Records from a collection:
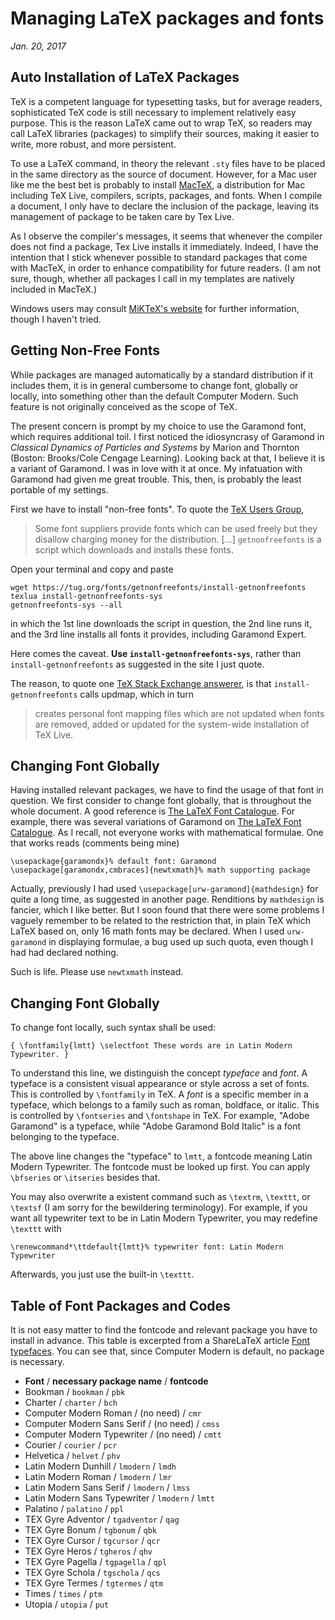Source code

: # Managing LaTeX packages and fonts
*Jan. 20, 2017*

## Auto Installation of LaTeX Packages

TeX is a competent language for typesetting tasks, but for average readers, sophisticated TeX code is still necessary to implement relatively easy purpose. This is the reason LaTeX came out to wrap TeX, so readers may call LaTeX libraries (packages) to simplify their sources, making it easier to write, more robust, and more persistent.

To use a LaTeX command, in theory the relevant `.sty` files have to be placed in the same directory as the source of document. However, for a Mac user like me the best bet is probably to install [MacTeX](http://www.tug.org/mactex/), a distribution for Mac including TeX Live, compilers, scripts, packages, and fonts. When I compile a document, I only have to declare the inclusion of the package, leaving its management of package to be taken care by Tex Live.

As I observe the compiler's messages, it seems that whenever the compiler does not find a package, Tex Live installs it immediately. Indeed, I have the intention that I stick whenever possible to standard packages that come with MacTeX, in order to enhance compatibility for future readers. (I am not sure, though, whether all packages I call in my templates are natively included in MacTeX.)

Windows users may consult [MiKTeX's website](https://miktex.org/) for further information, though I haven't tried.

## Getting Non-Free Fonts

While packages are managed automatically by a standard distribution if it includes them, it is in general cumbersome to change font, globally or locally, into something other than the default Computer Modern. Such feature is not originally conceived as the scope of TeX.

The present concern is prompt by my choice to use the Garamond font, which requires additional toil. I first noticed the idiosyncrasy of Garamond in *Classical Dynamics of Particles and Systems* by Marion and Thornton (Boston: Brooks/Cole Cengage Learning). Looking back at that, I believe it is a variant of Garamond. I was in love with it at once. My infatuation with Garamond had given me great trouble. This, then, is probably the least portable of my settings.

First we have to install "non-free fonts". To quote the [TeX Users Group](https://www.tug.org/fonts/getnonfreefonts/),

>Some font suppliers provide fonts which can be used freely but they disallow charging money for the distribution. \[...\] `getnonfreefonts` is a script which downloads and installs these fonts.

Open your terminal and copy and paste

    wget https://tug.org/fonts/getnonfreefonts/install-getnonfreefonts
    texlua install-getnonfreefonts-sys
    getnonfreefonts-sys --all

in which the 1st line downloads the script in question, the 2nd line runs it, and the 3rd line installs all fonts it provides, including Garamond Expert.

Here comes the caveat. **Use `install-getnonfreefonts-sys`**, rather than `install-getnonfreefonts` as suggested in the site I just quote.

The reason, to quote one [TeX Stack Exchange answerer](http://tex.stackexchange.com/questions/255709/why-shouldnt-i-use-getnonfreefonts-to-install-additional-fonts-why-shouldnt-i), is that `install-getnonfreefonts` calls updmap, which in turn

>creates personal font mapping files which are not updated when fonts are removed, added or updated for the system-wide installation of TeX Live.

## Changing Font Globally

Having installed relevant packages, we have to find the usage of that font in question. We first consider to change font globally, that is throughout the whole document. A good reference is [The LaTeX Font Catalogue](http://www.tug.dk/FontCatalogue/). For example, there was several variations of Garamond on [The LaTeX Font Catalogue](http://www.tug.dk/FontCatalogue/). As I recall, not everyone works with mathematical formulae. One that works reads (comments being mine)

    \usepackage{garamondx}% default font: Garamond
    \usepackage[garamondx,cmbraces]{newtxmath}% math supporting package

Actually, previously I had used `\usepackage[urw-garamond]{mathdesign}` for quite a long time, as suggested in another page. Renditions by `mathdesign` is fancier, which I like better. But I soon found that there were some problems I vaguely remember to be related to the restriction that, in plain TeX which LaTeX based on, only 16 math fonts may be declared. When I used `urw-garamond` in displaying formulae, a bug used up such quota, even though I had had declared nothing.

Such is life. Please use `newtxmath` instead.

## Changing Font Globally

To change font locally, such syntax shall be used:

    { \fontfamily{lmtt} \selectfont These words are in Latin Modern Typewriter. }

To understand this line, we distinguish the concept *typeface* and *font*. A typeface is a consistent visual appearance or style across a set of fonts. This is controlled by `\fontfamily` in TeX. A *font* is a specific member in a typeface, which belongs to a family such as roman, boldface, or italic. This is controlled by `\fontseries` and `\fontshape` in TeX. For example, "Adobe Garamond" is a typeface, while "Adobe Garamond Bold Italic" is a font belonging to the typeface.

The above line changes the "typeface" to `lmtt`, a fontcode meaning Latin Modern Typewriter. The fontcode must be looked up first. You can apply `\bfseries` or `\itseries` besides that.

You may also overwrite a existent command such as `\textrm`, `\texttt`, or `\textsf` (I am sorry for the bewildering terminology). For example, if you want all typewriter text to be in Latin Modern Typewriter, you may redefine `\texttt` with

    \renewcommand*\ttdefault{lmtt}% typewriter font: Latin Modern Typewriter

Afterwards, you just use the built-in `\texttt`.

## Table of Font Packages and Codes

It is not easy matter to find the fontcode and relevant package you have to install in advance. This table is excerpted from a ShareLaTeX article [Font typefaces](https://www.sharelatex.com/learn/Font_typefaces). You can see that, since Computer Modern is default, no package is necessary.

* **Font** / **necessary package name** / **fontcode**
* Bookman / `bookman` / `pbk`
* Charter / `charter` / `bch`
* Computer Modern Roman / (no need) / `cmr`
* Computer Modern Sans Serif / (no need) / `cmss`
* Computer Modern Typewriter / (no need) / `cmtt`
* Courier / `courier` / `pcr`
* Helvetica / `helvet` / `phv`
* Latin Modern Dunhill / `lmodern` / `lmdh`
* Latin Modern Roman / `lmodern` / `lmr`
* Latin Modern Sans Serif / `lmodern` / `lmss`
* Latin Modern Sans Typewriter / `lmodern` / `lmtt`
* Palatino / `palatino` / `ppl`
* TEX Gyre Adventor / `tgadventor` / `qag`
* TEX Gyre Bonum / `tgbonum` / `qbk`
* TEX Gyre Cursor / `tgcursor` / `qcr`
* TEX Gyre Heros / `tgheros` / `qhv`
* TEX Gyre Pagella / `tgpagella` / `qpl`
* TEX Gyre Schola / `tgschola` / `qcs`
* TEX Gyre Termes / `tgtermes` / `qtm`
* Times / `times` / `ptm`
* Utopia / `utopia` / `put`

# PROBLEM DESCRIPTION
Using the records above, copy word for word the line with "## Getting Non-Free Fonts", the line with "While packages are", and every line between them.

# EXERCISE RESULT
## Getting Non-Free Fonts

While packages are managed automatically by a standard distribution if it includes them, it is in general cumbersome to change font, globally or locally, into something other than the default Computer Modern. Such feature is not originally conceived as the scope of TeX.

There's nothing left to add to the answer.